Attualità

Omicidio di Agitu Gudeta, arrestato un suo dipendente: “Ha confessato”

Agitu Gudeta è stata uccisa lo scorso 29 dicembre nella sua abitazione, a Frassilongo (Trento) a martellate da un suo dipendente che, mentre era ancora agonizzante, l’ha anche violentata.

È uno dei particolari agghiaccianti emersi dall’interrogatorio di Adams Suleimani, 32 anni, ghanese, reo confesso per l’omicidio della pastora etiope trovata uccisa a martellate nella casa dove vive in Valle dei Mocheni, in Trentino.

La rifugiata etiope di 42 anni era diventata simbolo di integrazione per il successo della sua azienda agricola bio “La capra felice”: undici ettari e ottanta capre autoctone nella Valle dei Mocheni, in Trentino.

A trovare il corpo, in camera da letto, erano stati i vicini di casa, allertati da un conoscente della vittima preoccupato perchè la donna non era andata a un appuntamento.
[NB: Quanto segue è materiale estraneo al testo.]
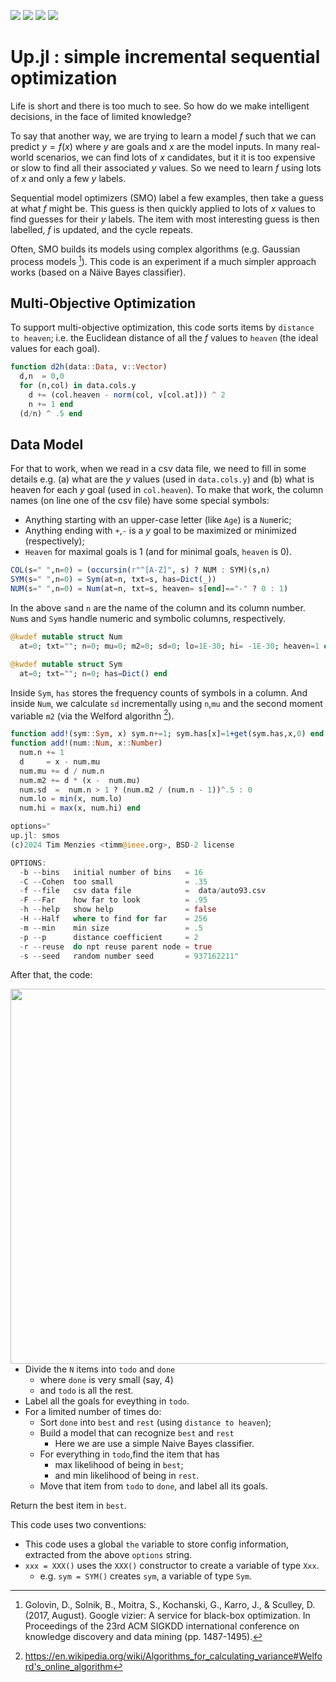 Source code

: <img src="https://img.shields.io/badge/tests-passing-green"> <img
src="https://img.shields.io/badge/julia-1.10.1-yellow"> <img
src="https://img.shields.io/badge/purpose-se--ai-blueviolet"> <img
src="https://img.shields.io/badge/platform-osx,linux-pink">

# Up.jl : simple incremental sequential optimization

Life is short and there is too much to see.
So how do we make intelligent decisions,
in the face of limited knowledge?

To say that another way, we are trying to learn a model
$f$ such that we can predict $y=f(x)$ where $y$ are goals
and $x$ are the model inputs.  In many real-world scenarios,
we can find lots of $x$ candidates, but it it is too expensive or
slow to find all their associated $y$ values. So we need to learn
$f$ using lots of $x$ and only a few $y$ labels.

Sequential model optimizers (SMO) label a few examples,  then take
a guess at what $f$ might be. This guess is then quickly
applied to lots of  $x$ values to find guesses for their $y$ labels.  The item with most interesting guess is then labelled,
$f$ is updated, and the cycle repeats.

Often, SMO builds its models using complex algorithms
(e.g. Gaussian process models [^google]). This code is an
experiment if a much simpler approach works (based on a N&auml;ive
Bayes classifier).

## Multi-Objective Optimization
To support multi-objective optimization, this code sorts items by
`distance to heaven`; i.e. the Euclidean distance of all the
$f$ values to  `heaven` (the ideal values for each goal).

```julia <up d2h>
function d2h(data::Data, v::Vector) 
  d,n  = 0,0
  for (n,col) in data.cols.y 
    d += (col.heaven - norm(col, v[col.at])) ^ 2 
    n += 1 end 
  (d/n) ^ .5 end
```

## Data Model
For that to work, when we read in a csv data file, we need to fill in some  details  e.g. (a) what are the $y$ values (used in `data.cols.y`) and (b) what is heaven for each $y$ goal (used in `col.heaven`). To make that work, the column names (on line one
of the csv file) have some special symbols:

- Anything starting with an upper-case letter (like `Age`) is a `Num`eric;
- Anything ending with `+`,`-` is a $y$ goal to be maximized
  or minimized (respectively);
- `Heaven` for maximal goals  is 1 (and for minimal goals, `heaven` is 0).

```julia <up col>
COL(s=" ",n=0) = (occursin(r"^[A-Z]", s) ? NUM : SYM)(s,n) 
SYM(s=" ",n=0) = Sym(at=n, txt=s, has=Dict(_)) 
NUM(s=" ",n=0) = Num(at=n, txt=s, heaven= s[end]=="-" ? 0 : 1)
```
In the above `s`and `n` are the name of the column and its column number.
`Num`s and `Sym`s handle numeric and symbolic columns, respectively. 

```julia <up numsym>
@kwdef mutable struct Num
  at=0; txt=""; n=0; mu=0; m2=0; sd=0; lo=1E-30; hi= -1E-30; heaven=1 end

@kwdef mutable struct Sym
  at=0; txt=""; n=0; has=Dict() end
```
Inside `Sym`, `has` stores the frequency counts of symbols in a column.
And inside `Num`, we calculate `sd` incrementally using `n`,`mu` and the
second moment variable `m2` (via the Welford algorithn  [^welford]).

```julia <up add!>
function add!(sym::Sym, x) sym.n+=1; sym.has[x]=1+get(sym.has,x,0) end 
function add!(num::Num, x::Number) 
  num.n += 1
  d     = x - num.mu
  num.mu += d / num.n
  num.m2 += d * (x -  num.mu)
  num.sd  =  num.n > 1 ? (num.m2 / (num.n - 1))^.5 : 0
  num.lo = min(x, num.lo)
  num.hi = max(x, num.hi) end
```

```julia <up options>
options="
up.jl: smos
(c)2024 Tim Menzies <timm@ieee.org>, BSD-2 license

OPTIONS:
  -b --bins   initial number of bins   = 16
  -C --Cohen  too small                = .35
  -f --file   csv data file            =  data/auto93.csv
  -F --Far    how far to look          = .95
  -h --help   show help                = false
  -H --Half   where to find for far    = 256
  -m --min    min size                 = .5
  -p --p      distance coefficient     = 2
  -r --reuse  do npt reuse parent node = true
  -s --seed   random number seed       = 937162211"
```

After that, the code:

<img align=right width=600 src="https://miro.medium.com/v2/resize:fit:846/1*und5wL5DogTb8zkyOaFmrA.png">

- Divide the `N` items into `todo` and `done`
  - where `done` is very small (say, 4)
  - and `todo` is all the rest.
- Label all the goals for eveything in `todo`.
- For a limited number of times do:
  - Sort `done` into `best` and `rest` (using `distance to heaven`);
  - Build a model that can recognize `best` and `rest`
    - Here we are use a simple Naive Bayes classifier.
  - For everything in `todo`,find the item that has
    - max likelihood of being in `best`;
    - and min likelihood of being in `rest`.
  - Move that item from `todo` to `done`, and label all its goals.

Return the best item in `best`.

This  code uses  two conventions:  

- This code uses a global `the` variable to store config information,
  extracted from the above `options` string.
- `xxx = XXX()` uses the `XXX()` constructor to create a variable of type `Xxx`.
  - e.g.  `sym = SYM()` creates `sym`, a variable of type `Sym`.

[^google]: Golovin, D., Solnik, B., Moitra, S., Kochanski, G., Karro, J., & Sculley, D. (2017, August). Google vizier: A service for black-box optimization. In Proceedings of the 23rd ACM SIGKDD international conference on knowledge discovery and data mining (pp. 1487-1495).

[^welford]: https://en.wikipedia.org/wiki/Algorithms_for_calculating_variance#Welford's_online_algorithm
I carabinieri erano accorsi sul posto assieme al magistrato. Poi, nella notte, secondo quanto riportato dal Corriere del Trentino, era stato fermato il custode che si occupava delle capre, Adams Suleimani.

L’interrogatorio di Suleimani

Suleimani, interrogato dai carabinieri davanti al pm e all’avvocato d’ufficio, ha ammesso le sue responsabilità, dando descrizioni dei fatti in linea con le risultanze emerse dai rilievi effettuati dagli investigatori. Il 32enne, che aveva lavorato in passato per Agitu, ed era tornato su richiesta della donna circa due mesi fa ad occuparsi del pascolo delle capre, viveva nell’abitazione al primo piano.
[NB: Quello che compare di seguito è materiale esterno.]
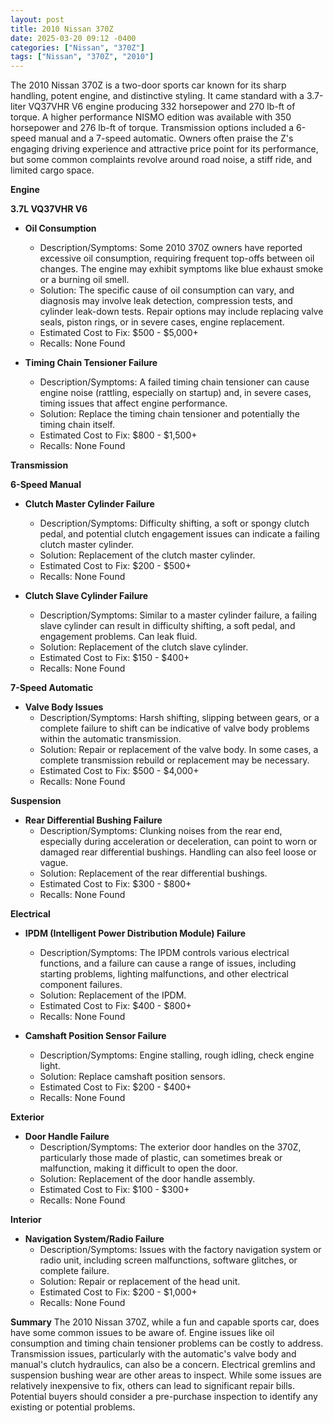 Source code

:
 ```yaml
---
layout: post
title: 2010 Nissan 370Z
date: 2025-03-20 09:12 -0400
categories: ["Nissan", "370Z"]
tags: ["Nissan", "370Z", "2010"]
---
```

The 2010 Nissan 370Z is a two-door sports car known for its sharp handling, potent engine, and distinctive styling. It came standard with a 3.7-liter VQ37VHR V6 engine producing 332 horsepower and 270 lb-ft of torque. A higher performance NISMO edition was available with 350 horsepower and 276 lb-ft of torque. Transmission options included a 6-speed manual and a 7-speed automatic. Owners often praise the Z's engaging driving experience and attractive price point for its performance, but some common complaints revolve around road noise, a stiff ride, and limited cargo space.

**Engine**

**3.7L VQ37VHR V6**
*   **Oil Consumption**
    *   Description/Symptoms: Some 2010 370Z owners have reported excessive oil consumption, requiring frequent top-offs between oil changes. The engine may exhibit symptoms like blue exhaust smoke or a burning oil smell.
    *   Solution: The specific cause of oil consumption can vary, and diagnosis may involve leak detection, compression tests, and cylinder leak-down tests. Repair options may include replacing valve seals, piston rings, or in severe cases, engine replacement.
    *   Estimated Cost to Fix: $500 - $5,000+
    *   Recalls: None Found

*   **Timing Chain Tensioner Failure**
    *   Description/Symptoms: A failed timing chain tensioner can cause engine noise (rattling, especially on startup) and, in severe cases, timing issues that affect engine performance.
    *   Solution: Replace the timing chain tensioner and potentially the timing chain itself.
    *   Estimated Cost to Fix: $800 - $1,500+
    *   Recalls: None Found

**Transmission**

**6-Speed Manual**
*   **Clutch Master Cylinder Failure**
    *   Description/Symptoms: Difficulty shifting, a soft or spongy clutch pedal, and potential clutch engagement issues can indicate a failing clutch master cylinder.
    *   Solution: Replacement of the clutch master cylinder.
    *   Estimated Cost to Fix: $200 - $500+
    *   Recalls: None Found

*   **Clutch Slave Cylinder Failure**
    *   Description/Symptoms: Similar to a master cylinder failure, a failing slave cylinder can result in difficulty shifting, a soft pedal, and engagement problems. Can leak fluid.
    *   Solution: Replacement of the clutch slave cylinder.
    *   Estimated Cost to Fix: $150 - $400+
    *   Recalls: None Found

**7-Speed Automatic**
*   **Valve Body Issues**
    *   Description/Symptoms: Harsh shifting, slipping between gears, or a complete failure to shift can be indicative of valve body problems within the automatic transmission.
    *   Solution: Repair or replacement of the valve body. In some cases, a complete transmission rebuild or replacement may be necessary.
    *   Estimated Cost to Fix: $500 - $4,000+
    *   Recalls: None Found

**Suspension**

*   **Rear Differential Bushing Failure**
    * Description/Symptoms: Clunking noises from the rear end, especially during acceleration or deceleration, can point to worn or damaged rear differential bushings. Handling can also feel loose or vague.
    * Solution: Replacement of the rear differential bushings.
    * Estimated Cost to Fix: $300 - $800+
    * Recalls: None Found

**Electrical**

*   **IPDM (Intelligent Power Distribution Module) Failure**
    *   Description/Symptoms: The IPDM controls various electrical functions, and a failure can cause a range of issues, including starting problems, lighting malfunctions, and other electrical component failures.
    *   Solution: Replacement of the IPDM.
    *   Estimated Cost to Fix: $400 - $800+
    *   Recalls: None Found

*   **Camshaft Position Sensor Failure**
    *   Description/Symptoms: Engine stalling, rough idling, check engine light.
    *   Solution: Replace camshaft position sensors.
    *   Estimated Cost to Fix: $200 - $400+
    *   Recalls: None Found

**Exterior**

*   **Door Handle Failure**
    *   Description/Symptoms: The exterior door handles on the 370Z, particularly those made of plastic, can sometimes break or malfunction, making it difficult to open the door.
    *   Solution: Replacement of the door handle assembly.
    *   Estimated Cost to Fix: $100 - $300+
    *   Recalls: None Found

**Interior**

*   **Navigation System/Radio Failure**
    *   Description/Symptoms: Issues with the factory navigation system or radio unit, including screen malfunctions, software glitches, or complete failure.
    *   Solution: Repair or replacement of the head unit.
    *   Estimated Cost to Fix: $200 - $1,000+
    *   Recalls: None Found

**Summary**
The 2010 Nissan 370Z, while a fun and capable sports car, does have some common issues to be aware of. Engine issues like oil consumption and timing chain tensioner problems can be costly to address. Transmission issues, particularly with the automatic's valve body and manual's clutch hydraulics, can also be a concern. Electrical gremlins and suspension bushing wear are other areas to inspect. While some issues are relatively inexpensive to fix, others can lead to significant repair bills. Potential buyers should consider a pre-purchase inspection to identify any existing or potential problems.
L’uomo ha riferito agli inquirenti di una discussione nata per il mancato pagamento di una mensilità. Un credito che ha portato l’uomo ad aggredire Agitu col martello. L’omicidio è avvenuto nella camera da letto della donna, che – ha raccontato il 32enne ora arrestato – è stata colpita 4 o 5 volte alla testa. Quindi, mentre Agitu era a terra agonizzante, c’è stata la violenza sessuale. Suleimani si trova ora nel carcere di Spini di Gardolo a Trento.

La vita di Agitu

Ideo Gudeta Agitu, nata ad Addis Abeba nel 1978, aveva studiato sociologia all’Università di Trento e poi era tornata nel suo Paese. Nel 2010, a causa della situazione di conflitto interna, aveva fatto ritorno in Italia e nella Valle dei Mocheni aveva dato vita alla sua azienda della quale si erano occupate anche trasmissioni televisive. Era infatti diventata simbolo di integrazione anche per il successo della sua azienda agricola bio “La capra felice”.

Razzismo

Circa due anni fa, la donna aveva ricevuto minacce e subito una aggressione a sfondo razziale – scrive Il Sole24Ore – da un uomo che abita la baita vicino all’abitazione della ‘pastora bio’. Lo scorso gennaio, l’uomo era stato condannato a 9 mesi per lesioni dal Tribunale di Trento, mentre l’accusa di stalking finalizzato alla discriminazione razziale era stata lasciata cadere, contrariamente a quanto aveva chiesto il pm.